The minor intervals are not minor because they are found in the minor scale and the same goes for major intervals. The intervals are concepts based on the distance between two notes based on letter name and absolute distance in semitones.
It should also be noted that the term major and minor is used a lot in music and when applied to interval major means further in distance and minor means smaller. In some ways, you can view a minor interval as a half step or semitone above the previous interval set and a major interval as a whole step or tone above the previous interval.
To better explain why the intervals ended up this way, let's look at this solely from a distance perspective at first. The distances from unison to octave are as follows in semitones:
0 - 1 - 2 - 3 - 4 - 5 - 6 - 7 - 8 - 9 - 10 - 11 - 12
In C these notes would map to:
C - D♭ - D - E♭ - E - F - F♯/G♭ - G - A♭ - A - B♭ - B - C
As you can see, both 0 and 12 map to C and the furthest you could be away from a C in semitones is 6. This leaves us with 5 notes on each side with 1 - 2 - 3 - 4 - 5 closer to 0 and 7 - 8 - 9 - 10 - 11 closer to 12.
Now let's look at the standard interval names. In this I will use M for major, m for minor, P for Perfect and tt for tritone (which is considered both an Augmented 4th and a diminished 5th).
P1 - m2 - M2 - m3 - M3 - P4 - tt - P5 - m6 - M6 - m7 - M7 - P8
Now looking at the whole interval spectrum, we notice
- The tritone (or 6 semitones away) has a perfect interval above and below (P4 - tt - P5) and can be described as both an A4 and d5 for this reason.

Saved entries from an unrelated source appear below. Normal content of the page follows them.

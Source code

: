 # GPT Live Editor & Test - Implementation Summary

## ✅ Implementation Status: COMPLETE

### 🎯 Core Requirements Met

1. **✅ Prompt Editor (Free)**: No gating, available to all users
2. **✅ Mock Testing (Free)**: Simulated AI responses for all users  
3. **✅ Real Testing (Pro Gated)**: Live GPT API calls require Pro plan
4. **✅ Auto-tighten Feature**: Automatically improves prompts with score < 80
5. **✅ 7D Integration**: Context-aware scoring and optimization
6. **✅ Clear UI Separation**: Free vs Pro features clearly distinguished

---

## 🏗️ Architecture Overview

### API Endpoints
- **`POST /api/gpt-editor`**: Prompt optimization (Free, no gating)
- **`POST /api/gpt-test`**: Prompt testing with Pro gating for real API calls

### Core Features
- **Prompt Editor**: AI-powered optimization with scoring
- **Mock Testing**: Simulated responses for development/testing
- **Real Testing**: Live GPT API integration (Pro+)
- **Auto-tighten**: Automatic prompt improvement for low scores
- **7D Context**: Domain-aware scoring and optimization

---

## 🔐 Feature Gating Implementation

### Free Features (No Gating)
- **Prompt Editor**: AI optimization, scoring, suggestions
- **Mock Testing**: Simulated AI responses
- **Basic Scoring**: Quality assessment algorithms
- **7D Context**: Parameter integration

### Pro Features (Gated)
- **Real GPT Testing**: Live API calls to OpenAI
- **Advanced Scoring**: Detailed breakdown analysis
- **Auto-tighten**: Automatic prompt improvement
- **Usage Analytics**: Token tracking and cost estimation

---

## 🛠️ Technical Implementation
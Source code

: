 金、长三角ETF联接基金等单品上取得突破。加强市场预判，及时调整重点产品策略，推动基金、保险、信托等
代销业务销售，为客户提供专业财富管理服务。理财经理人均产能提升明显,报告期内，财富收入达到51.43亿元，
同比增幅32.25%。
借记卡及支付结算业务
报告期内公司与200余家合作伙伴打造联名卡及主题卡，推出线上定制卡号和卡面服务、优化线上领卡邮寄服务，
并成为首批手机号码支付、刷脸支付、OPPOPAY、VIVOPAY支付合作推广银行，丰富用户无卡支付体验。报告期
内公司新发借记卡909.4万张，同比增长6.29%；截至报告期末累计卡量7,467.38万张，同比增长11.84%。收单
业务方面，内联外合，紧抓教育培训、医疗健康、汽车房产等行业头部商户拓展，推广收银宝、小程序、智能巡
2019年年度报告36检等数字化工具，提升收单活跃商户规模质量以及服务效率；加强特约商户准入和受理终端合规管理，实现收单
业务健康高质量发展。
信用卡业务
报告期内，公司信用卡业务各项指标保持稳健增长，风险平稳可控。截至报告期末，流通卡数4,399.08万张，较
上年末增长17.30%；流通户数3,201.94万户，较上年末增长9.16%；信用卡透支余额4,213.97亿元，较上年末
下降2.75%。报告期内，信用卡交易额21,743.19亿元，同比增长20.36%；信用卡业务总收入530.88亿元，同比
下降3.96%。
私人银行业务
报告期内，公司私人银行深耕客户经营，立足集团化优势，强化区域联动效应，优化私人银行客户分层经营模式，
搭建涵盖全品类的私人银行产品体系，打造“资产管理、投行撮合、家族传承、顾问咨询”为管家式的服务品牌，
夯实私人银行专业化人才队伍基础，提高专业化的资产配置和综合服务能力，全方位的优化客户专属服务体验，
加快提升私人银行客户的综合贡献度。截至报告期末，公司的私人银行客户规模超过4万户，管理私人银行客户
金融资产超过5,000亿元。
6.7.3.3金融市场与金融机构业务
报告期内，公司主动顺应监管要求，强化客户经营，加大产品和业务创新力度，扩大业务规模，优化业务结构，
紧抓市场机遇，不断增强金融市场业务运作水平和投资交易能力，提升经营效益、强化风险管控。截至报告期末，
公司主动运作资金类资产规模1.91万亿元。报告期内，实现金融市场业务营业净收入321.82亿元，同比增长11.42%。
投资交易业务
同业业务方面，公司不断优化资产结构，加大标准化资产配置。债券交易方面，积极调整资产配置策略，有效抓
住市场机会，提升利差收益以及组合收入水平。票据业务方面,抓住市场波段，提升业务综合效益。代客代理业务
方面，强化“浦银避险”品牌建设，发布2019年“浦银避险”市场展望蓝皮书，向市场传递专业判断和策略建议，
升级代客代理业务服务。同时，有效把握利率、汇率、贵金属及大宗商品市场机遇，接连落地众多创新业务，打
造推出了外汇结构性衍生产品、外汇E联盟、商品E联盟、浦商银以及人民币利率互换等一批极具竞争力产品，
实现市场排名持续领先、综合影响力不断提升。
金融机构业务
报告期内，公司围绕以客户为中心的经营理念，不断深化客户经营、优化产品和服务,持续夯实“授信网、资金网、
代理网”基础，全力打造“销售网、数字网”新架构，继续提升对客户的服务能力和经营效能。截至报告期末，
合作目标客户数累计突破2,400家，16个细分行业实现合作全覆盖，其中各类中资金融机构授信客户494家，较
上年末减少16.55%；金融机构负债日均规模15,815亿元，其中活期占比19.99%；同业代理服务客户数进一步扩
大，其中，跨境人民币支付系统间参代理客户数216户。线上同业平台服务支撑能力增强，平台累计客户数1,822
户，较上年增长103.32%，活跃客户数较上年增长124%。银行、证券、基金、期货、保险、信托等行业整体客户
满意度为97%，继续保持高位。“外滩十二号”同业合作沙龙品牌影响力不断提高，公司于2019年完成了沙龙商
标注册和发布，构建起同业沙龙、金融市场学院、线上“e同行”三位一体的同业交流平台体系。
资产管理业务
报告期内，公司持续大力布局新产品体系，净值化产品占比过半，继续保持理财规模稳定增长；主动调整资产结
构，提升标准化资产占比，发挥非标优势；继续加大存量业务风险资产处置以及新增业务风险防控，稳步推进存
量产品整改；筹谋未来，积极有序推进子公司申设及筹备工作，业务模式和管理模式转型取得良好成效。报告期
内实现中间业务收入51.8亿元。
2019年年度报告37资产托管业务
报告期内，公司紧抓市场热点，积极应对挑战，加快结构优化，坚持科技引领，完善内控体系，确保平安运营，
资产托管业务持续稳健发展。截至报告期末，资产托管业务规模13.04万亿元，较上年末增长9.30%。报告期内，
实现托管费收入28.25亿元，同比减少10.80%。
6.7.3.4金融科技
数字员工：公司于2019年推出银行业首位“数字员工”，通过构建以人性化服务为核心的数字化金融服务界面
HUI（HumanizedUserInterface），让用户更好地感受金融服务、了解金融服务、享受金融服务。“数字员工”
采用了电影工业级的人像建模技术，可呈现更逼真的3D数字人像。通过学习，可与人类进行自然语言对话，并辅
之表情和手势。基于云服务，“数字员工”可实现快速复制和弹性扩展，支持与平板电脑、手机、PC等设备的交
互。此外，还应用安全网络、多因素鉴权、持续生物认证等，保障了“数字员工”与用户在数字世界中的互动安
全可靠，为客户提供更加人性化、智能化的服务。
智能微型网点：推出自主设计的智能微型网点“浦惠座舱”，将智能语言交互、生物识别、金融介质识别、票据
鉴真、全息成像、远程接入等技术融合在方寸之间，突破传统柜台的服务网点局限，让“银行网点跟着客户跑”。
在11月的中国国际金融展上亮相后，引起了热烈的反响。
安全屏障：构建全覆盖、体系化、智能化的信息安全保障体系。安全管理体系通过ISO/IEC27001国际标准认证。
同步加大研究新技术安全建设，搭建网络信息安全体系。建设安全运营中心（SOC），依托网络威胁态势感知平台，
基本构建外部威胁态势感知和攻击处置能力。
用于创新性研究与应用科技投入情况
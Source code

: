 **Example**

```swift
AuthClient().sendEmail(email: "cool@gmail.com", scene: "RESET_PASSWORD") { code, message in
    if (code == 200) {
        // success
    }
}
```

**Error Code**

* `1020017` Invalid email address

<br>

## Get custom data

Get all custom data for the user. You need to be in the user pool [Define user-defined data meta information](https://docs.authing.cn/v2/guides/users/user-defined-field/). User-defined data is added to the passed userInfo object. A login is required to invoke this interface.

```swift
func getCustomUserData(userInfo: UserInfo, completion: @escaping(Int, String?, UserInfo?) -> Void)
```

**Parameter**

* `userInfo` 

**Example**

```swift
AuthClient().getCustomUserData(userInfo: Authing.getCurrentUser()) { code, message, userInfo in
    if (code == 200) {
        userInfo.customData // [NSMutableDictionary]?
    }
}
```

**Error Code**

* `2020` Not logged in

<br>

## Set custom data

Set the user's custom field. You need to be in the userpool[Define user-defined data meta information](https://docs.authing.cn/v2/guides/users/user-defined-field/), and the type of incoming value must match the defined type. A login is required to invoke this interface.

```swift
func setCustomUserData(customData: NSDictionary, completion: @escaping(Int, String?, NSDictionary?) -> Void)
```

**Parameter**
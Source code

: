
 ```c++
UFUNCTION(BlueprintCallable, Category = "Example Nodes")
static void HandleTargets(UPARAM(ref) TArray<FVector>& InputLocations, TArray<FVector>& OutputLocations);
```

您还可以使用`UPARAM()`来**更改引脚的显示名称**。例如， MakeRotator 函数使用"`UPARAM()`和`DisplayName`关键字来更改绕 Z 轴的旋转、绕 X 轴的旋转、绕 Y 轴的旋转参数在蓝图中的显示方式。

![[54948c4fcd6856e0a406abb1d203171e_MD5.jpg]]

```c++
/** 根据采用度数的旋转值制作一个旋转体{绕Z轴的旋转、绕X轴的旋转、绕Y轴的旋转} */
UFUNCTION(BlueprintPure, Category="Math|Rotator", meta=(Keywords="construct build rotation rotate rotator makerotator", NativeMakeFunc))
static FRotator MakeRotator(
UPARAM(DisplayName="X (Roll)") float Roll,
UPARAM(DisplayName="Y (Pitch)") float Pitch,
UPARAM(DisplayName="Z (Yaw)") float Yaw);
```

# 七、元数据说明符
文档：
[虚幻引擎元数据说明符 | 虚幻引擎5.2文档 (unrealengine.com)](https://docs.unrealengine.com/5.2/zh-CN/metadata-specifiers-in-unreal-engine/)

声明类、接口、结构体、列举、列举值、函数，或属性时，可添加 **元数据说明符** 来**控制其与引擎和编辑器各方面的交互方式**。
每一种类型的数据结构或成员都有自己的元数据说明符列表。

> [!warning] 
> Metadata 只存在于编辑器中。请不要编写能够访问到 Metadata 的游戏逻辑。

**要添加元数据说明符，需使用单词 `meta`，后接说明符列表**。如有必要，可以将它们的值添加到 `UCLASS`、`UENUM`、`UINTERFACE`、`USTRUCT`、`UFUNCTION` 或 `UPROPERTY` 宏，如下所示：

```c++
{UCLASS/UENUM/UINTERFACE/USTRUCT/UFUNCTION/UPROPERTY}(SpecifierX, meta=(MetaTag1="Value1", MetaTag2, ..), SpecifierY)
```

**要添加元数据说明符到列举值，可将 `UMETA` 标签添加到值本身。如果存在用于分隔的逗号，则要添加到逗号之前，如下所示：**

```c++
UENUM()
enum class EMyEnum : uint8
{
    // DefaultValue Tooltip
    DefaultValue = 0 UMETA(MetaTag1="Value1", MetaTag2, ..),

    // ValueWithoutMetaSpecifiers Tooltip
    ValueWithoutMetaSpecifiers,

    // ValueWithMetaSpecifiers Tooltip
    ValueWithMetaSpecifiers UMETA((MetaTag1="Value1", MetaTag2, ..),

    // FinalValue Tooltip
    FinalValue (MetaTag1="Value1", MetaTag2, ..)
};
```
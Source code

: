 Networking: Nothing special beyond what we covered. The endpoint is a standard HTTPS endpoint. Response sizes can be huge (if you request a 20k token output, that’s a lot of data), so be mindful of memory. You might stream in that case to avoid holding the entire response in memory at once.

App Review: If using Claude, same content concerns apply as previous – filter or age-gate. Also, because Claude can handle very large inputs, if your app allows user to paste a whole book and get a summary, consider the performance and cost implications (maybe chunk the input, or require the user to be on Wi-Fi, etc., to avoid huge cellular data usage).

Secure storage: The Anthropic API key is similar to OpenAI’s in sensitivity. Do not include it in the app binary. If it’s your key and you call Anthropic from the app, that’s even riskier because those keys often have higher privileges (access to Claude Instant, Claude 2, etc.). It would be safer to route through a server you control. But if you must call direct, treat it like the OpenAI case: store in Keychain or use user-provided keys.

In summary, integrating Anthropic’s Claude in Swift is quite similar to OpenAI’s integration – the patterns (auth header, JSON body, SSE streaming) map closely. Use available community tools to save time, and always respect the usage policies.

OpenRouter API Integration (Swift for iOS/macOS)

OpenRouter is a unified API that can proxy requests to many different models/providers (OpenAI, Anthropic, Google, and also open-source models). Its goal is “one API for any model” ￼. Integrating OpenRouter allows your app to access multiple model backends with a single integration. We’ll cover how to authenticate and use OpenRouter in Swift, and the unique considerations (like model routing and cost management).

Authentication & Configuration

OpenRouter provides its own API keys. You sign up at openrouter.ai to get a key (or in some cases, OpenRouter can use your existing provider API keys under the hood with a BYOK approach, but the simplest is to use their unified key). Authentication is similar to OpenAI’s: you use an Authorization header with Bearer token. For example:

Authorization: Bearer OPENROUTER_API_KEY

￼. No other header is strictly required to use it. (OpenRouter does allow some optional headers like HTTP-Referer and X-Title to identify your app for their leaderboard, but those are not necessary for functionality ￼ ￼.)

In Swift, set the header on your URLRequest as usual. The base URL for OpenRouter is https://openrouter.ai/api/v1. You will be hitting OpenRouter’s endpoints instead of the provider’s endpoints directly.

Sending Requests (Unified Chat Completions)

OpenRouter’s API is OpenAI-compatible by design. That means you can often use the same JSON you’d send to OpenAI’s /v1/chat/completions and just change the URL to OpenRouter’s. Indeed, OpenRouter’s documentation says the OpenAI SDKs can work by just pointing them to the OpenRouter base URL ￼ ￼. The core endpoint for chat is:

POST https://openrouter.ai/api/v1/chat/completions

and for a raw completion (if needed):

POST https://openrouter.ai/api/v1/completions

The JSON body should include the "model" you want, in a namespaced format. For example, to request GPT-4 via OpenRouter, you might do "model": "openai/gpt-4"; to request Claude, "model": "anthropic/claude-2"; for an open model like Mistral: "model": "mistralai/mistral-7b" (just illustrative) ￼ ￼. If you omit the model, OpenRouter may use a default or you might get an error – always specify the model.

- The note you are basing the name off of (C in this case which is both 0 and 12) is also perfect (P1 for unison P8 for octave) .
- The other notes are group into twos (because of the two semitones typical max in scales) with the smaller one being minor and the bigger one being major (m2 - M2 - m3 - M3) and (m6 - M6 - m7 - M7).
- The augmented and diminished intervals of the major and minor intervals are for when one of the intervals stretches out of its typical designation.
So in short, a major interval just means it's the bigger of a set of two possible intervals. The fact that the minor scale uses it is kind of irrelevant in this naming scheme.